Like many other gamers, I found many of my closest friends through gaming — and it’s kept us together for decades.
I expected to see an adventure, and I wasn’t disappointed. Michael Curtis’s Gnatdamp is a complete and self-contained adventure setting, a city in a swamp, for use with most OSR systems. It’s well-written and the Adventure Seeds are inventive, but I was especially taken with the moody and whimsical artwork by Pete Mullen.
In fact, while I’m on the topic, overall the art in Gygax is excellent, starting with the marvelous cover by Daniel Horne. Art was an enormously important part of The Dragon — and all early RPG mags of the 70s and 80s, now that I think about it — and I’m very glad to see it hasn’t been neglected.
Jim Wampler is credited as Art Director, and he’s done a terrific job. The b&w pieces illustrating the articles, several of them full page, showcase artists (and an editorial team) with a lot of talent, and a clear sense of fun.
I think fun may be the best single-word descriptor I can use to sum up the entire magazine.

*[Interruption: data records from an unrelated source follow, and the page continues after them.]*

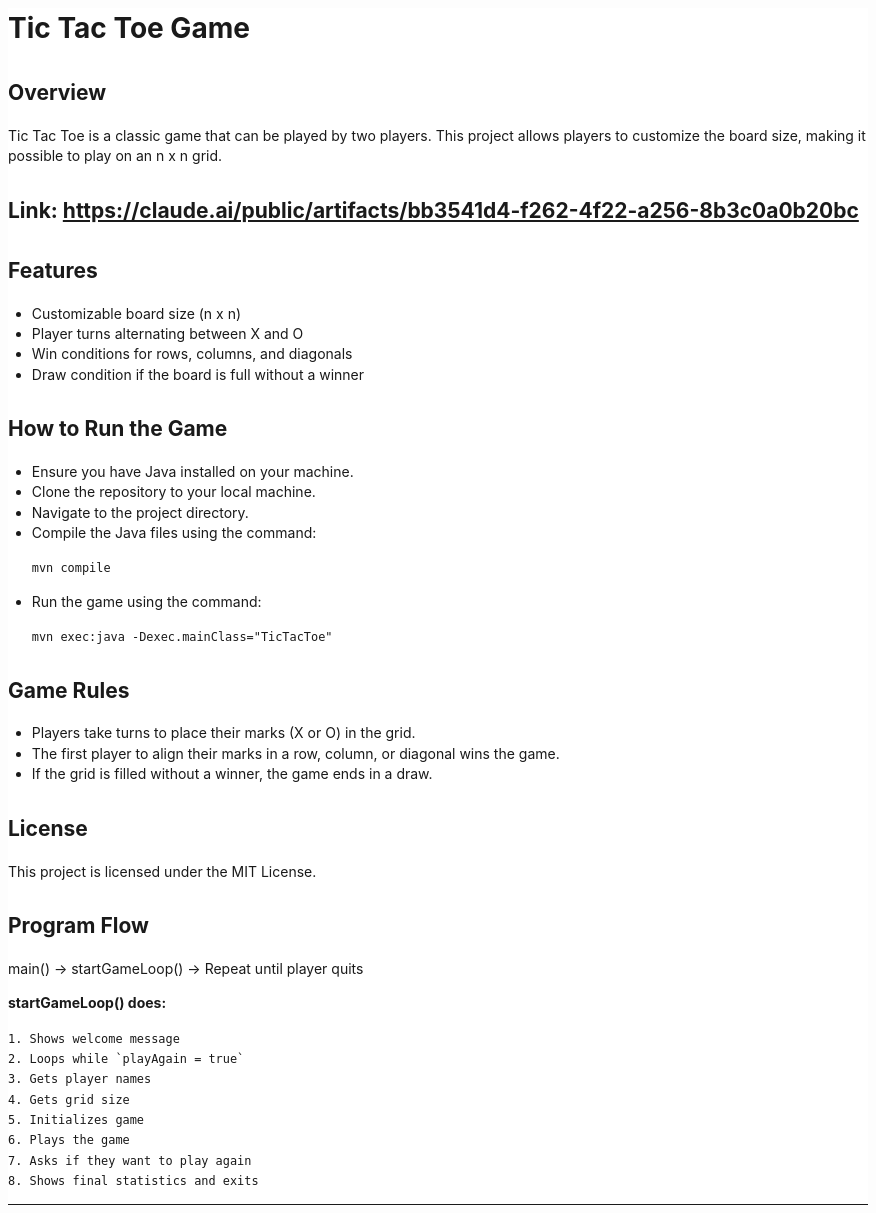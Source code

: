 # Tic Tac Toe Game

## Overview
Tic Tac Toe is a classic game that can be played by two players. This project allows players to customize the board size, making it possible to play on an n x n grid.

## Link: https://claude.ai/public/artifacts/bb3541d4-f262-4f22-a256-8b3c0a0b20bc

## Features
- Customizable board size (n x n)
- Player turns alternating between X and O
- Win conditions for rows, columns, and diagonals
- Draw condition if the board is full without a winner

## How to Run the Game
- Ensure you have Java installed on your machine.
- Clone the repository to your local machine.
- Navigate to the project directory.
- Compile the Java files using the command:
   ```
   mvn compile
   ```
- Run the game using the command:
   ```
   mvn exec:java -Dexec.mainClass="TicTacToe"
   ```

## Game Rules
- Players take turns to place their marks (X or O) in the grid.
- The first player to align their marks in a row, column, or diagonal wins the game.
- If the grid is filled without a winner, the game ends in a draw.

## License
This project is licensed under the MIT License.

## Program Flow
main() → startGameLoop() → Repeat until player quits

**startGameLoop() does:**
```
1. Shows welcome message
2. Loops while `playAgain = true`
3. Gets player names
4. Gets grid size
5. Initializes game
6. Plays the game
7. Asks if they want to play again
8. Shows final statistics and exits

```
---
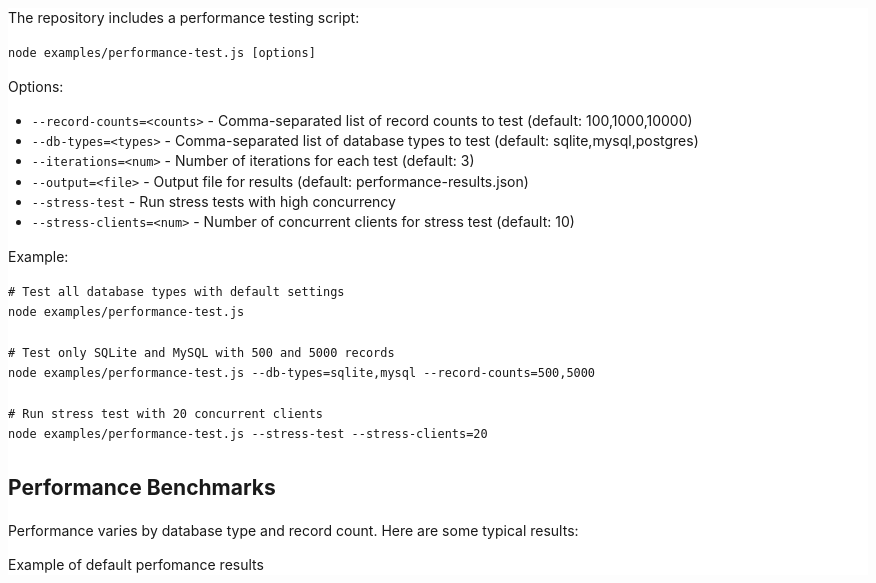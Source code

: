 The repository includes a performance testing script:

```
node examples/performance-test.js [options]
```

Options:
- `--record-counts=<counts>` - Comma-separated list of record counts to test (default: 100,1000,10000)
- `--db-types=<types>` - Comma-separated list of database types to test (default: sqlite,mysql,postgres)
- `--iterations=<num>` - Number of iterations for each test (default: 3)
- `--output=<file>` - Output file for results (default: performance-results.json)
- `--stress-test` - Run stress tests with high concurrency
- `--stress-clients=<num>` - Number of concurrent clients for stress test (default: 10)

Example:
```
# Test all database types with default settings
node examples/performance-test.js

# Test only SQLite and MySQL with 500 and 5000 records
node examples/performance-test.js --db-types=sqlite,mysql --record-counts=500,5000

# Run stress test with 20 concurrent clients
node examples/performance-test.js --stress-test --stress-clients=20
```

## Performance Benchmarks

Performance varies by database type and record count. Here are some typical results:

Example of default perfomance results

The publishers have assembled an incredibly talented crew of writers, artists and editors for this first issue of Gygax, and the magazine they produced exceeded my (very high) expectations. They obviously worked very, very hard to both pack it with worthwhile content, and make it visually appealing — right down to the font, art, and design choices, and even the wealth of ads.
That level of commitment is something rare. This first issue of Gygax is something exceptional, but it carries the clear seeds of being something even greater. Get on board now — you won’t be disappointed.
Gygax magazine is published quarterly by TSR Inc. Issue #1, February 2013, is 64 pages, with a cover price of $8.95 ($4.95 for the PDF). You can purchase copies at their website.